• _TASK DETAILS_
Where a line of the records holds the string "tabular", copy that line.

• _DATA FOR REVIEW_
[Start of section]

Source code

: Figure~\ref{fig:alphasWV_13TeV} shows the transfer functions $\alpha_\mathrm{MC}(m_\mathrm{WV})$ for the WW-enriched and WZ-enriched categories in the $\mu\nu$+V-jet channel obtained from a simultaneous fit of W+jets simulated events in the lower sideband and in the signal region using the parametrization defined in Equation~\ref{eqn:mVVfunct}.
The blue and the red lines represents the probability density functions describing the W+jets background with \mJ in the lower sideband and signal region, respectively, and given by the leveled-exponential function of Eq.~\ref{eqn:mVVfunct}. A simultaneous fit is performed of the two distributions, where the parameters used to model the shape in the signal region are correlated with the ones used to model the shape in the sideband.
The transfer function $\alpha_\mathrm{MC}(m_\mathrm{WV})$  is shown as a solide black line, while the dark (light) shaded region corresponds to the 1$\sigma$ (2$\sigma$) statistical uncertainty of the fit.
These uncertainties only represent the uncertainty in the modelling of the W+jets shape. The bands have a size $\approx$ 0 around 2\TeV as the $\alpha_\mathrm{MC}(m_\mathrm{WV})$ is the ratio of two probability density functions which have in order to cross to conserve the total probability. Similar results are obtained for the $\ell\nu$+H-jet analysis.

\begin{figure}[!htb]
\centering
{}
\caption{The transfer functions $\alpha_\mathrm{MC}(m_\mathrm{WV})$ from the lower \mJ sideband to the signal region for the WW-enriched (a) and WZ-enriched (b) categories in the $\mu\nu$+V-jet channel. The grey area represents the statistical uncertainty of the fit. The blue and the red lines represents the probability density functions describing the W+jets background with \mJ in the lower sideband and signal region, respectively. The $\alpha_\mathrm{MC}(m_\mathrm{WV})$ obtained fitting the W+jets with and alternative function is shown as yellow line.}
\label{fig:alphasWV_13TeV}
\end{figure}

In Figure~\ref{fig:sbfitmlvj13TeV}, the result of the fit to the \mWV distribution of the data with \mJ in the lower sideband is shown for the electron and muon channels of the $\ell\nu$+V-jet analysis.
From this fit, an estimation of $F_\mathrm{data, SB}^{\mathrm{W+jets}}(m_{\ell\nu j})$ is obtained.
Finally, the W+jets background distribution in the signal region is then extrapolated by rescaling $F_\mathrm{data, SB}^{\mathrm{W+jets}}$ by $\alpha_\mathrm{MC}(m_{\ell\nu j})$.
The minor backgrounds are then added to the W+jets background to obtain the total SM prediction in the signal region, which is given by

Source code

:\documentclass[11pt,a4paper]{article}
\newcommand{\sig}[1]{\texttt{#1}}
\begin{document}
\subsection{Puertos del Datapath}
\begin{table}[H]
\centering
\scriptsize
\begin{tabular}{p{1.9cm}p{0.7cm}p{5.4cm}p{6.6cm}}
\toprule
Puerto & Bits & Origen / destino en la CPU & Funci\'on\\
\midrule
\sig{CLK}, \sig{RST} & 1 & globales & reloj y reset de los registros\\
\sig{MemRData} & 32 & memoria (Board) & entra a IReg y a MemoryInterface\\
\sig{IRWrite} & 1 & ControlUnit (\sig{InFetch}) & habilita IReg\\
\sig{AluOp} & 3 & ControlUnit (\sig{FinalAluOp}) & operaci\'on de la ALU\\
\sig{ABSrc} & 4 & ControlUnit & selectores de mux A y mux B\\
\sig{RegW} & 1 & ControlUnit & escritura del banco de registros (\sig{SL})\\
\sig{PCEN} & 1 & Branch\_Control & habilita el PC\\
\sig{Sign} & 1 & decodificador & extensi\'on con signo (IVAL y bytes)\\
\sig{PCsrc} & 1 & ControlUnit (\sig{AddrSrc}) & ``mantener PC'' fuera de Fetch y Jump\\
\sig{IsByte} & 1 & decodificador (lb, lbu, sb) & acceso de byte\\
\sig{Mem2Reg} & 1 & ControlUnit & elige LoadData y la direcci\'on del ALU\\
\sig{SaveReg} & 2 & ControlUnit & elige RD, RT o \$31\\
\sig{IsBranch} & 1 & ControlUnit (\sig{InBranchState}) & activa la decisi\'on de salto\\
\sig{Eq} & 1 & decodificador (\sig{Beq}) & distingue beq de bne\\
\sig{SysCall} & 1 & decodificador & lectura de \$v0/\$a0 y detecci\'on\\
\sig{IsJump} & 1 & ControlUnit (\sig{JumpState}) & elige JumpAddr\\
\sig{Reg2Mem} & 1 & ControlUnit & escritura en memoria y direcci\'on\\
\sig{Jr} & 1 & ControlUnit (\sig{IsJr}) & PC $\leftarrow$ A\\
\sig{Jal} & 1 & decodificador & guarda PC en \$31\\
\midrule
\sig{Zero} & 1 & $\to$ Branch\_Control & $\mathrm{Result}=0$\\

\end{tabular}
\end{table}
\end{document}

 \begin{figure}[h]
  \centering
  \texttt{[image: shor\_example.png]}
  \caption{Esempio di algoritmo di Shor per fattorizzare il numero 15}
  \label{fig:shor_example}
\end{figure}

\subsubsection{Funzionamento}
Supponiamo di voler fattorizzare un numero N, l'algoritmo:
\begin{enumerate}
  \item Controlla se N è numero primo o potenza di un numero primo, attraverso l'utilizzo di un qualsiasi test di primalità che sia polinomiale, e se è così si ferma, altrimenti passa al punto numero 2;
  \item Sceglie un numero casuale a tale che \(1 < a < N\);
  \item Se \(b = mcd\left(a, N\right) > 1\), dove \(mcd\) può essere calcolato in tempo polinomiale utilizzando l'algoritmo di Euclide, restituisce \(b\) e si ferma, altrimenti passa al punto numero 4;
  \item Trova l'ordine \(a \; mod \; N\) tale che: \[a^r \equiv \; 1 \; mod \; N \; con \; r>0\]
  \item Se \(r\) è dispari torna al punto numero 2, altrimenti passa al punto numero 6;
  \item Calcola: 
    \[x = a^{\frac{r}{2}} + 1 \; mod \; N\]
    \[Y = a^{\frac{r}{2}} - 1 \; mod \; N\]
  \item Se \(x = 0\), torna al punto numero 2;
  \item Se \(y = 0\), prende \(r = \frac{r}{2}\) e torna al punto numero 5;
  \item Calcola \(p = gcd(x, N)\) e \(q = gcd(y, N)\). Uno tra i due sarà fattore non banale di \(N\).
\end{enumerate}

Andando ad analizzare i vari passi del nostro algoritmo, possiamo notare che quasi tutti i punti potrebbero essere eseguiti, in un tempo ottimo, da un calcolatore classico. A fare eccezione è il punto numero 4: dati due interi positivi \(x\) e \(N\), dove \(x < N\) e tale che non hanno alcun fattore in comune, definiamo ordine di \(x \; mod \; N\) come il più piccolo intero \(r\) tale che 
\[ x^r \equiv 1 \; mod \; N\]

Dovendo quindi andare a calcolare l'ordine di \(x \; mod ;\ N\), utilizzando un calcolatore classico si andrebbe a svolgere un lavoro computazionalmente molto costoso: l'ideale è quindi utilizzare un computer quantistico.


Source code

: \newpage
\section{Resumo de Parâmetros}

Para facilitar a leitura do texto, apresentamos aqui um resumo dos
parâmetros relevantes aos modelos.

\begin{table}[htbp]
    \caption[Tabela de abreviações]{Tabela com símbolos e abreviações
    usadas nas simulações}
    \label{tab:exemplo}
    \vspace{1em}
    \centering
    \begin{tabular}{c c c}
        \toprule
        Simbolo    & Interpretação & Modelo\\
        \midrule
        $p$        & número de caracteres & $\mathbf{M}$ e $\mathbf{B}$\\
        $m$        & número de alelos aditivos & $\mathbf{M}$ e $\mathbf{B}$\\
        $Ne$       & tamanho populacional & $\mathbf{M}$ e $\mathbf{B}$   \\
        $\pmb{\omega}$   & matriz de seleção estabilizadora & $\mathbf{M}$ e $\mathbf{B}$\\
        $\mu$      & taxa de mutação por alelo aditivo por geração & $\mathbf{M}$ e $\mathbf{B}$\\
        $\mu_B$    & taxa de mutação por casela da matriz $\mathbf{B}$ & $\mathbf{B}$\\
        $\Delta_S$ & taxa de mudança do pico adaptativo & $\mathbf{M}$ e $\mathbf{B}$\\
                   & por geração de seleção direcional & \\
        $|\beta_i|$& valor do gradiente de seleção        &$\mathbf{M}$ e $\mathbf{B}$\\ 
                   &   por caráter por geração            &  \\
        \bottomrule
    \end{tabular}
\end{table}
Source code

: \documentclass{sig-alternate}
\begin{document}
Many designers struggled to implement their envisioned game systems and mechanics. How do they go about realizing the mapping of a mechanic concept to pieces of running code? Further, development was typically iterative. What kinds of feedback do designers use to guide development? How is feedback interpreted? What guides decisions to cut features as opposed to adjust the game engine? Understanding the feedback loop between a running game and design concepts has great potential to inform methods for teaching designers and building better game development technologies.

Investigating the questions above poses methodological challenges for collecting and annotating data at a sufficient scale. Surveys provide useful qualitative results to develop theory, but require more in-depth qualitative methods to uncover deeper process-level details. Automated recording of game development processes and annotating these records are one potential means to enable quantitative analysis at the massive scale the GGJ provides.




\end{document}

[End of section]

• _SOLUTION TO THIS EXERCISE_
\begin{tabular}{p{1.9cm}p{0.7cm}p{5.4cm}p{6.6cm}}
\end{tabular}
    \begin{tabular}{c c c}
    \end{tabular}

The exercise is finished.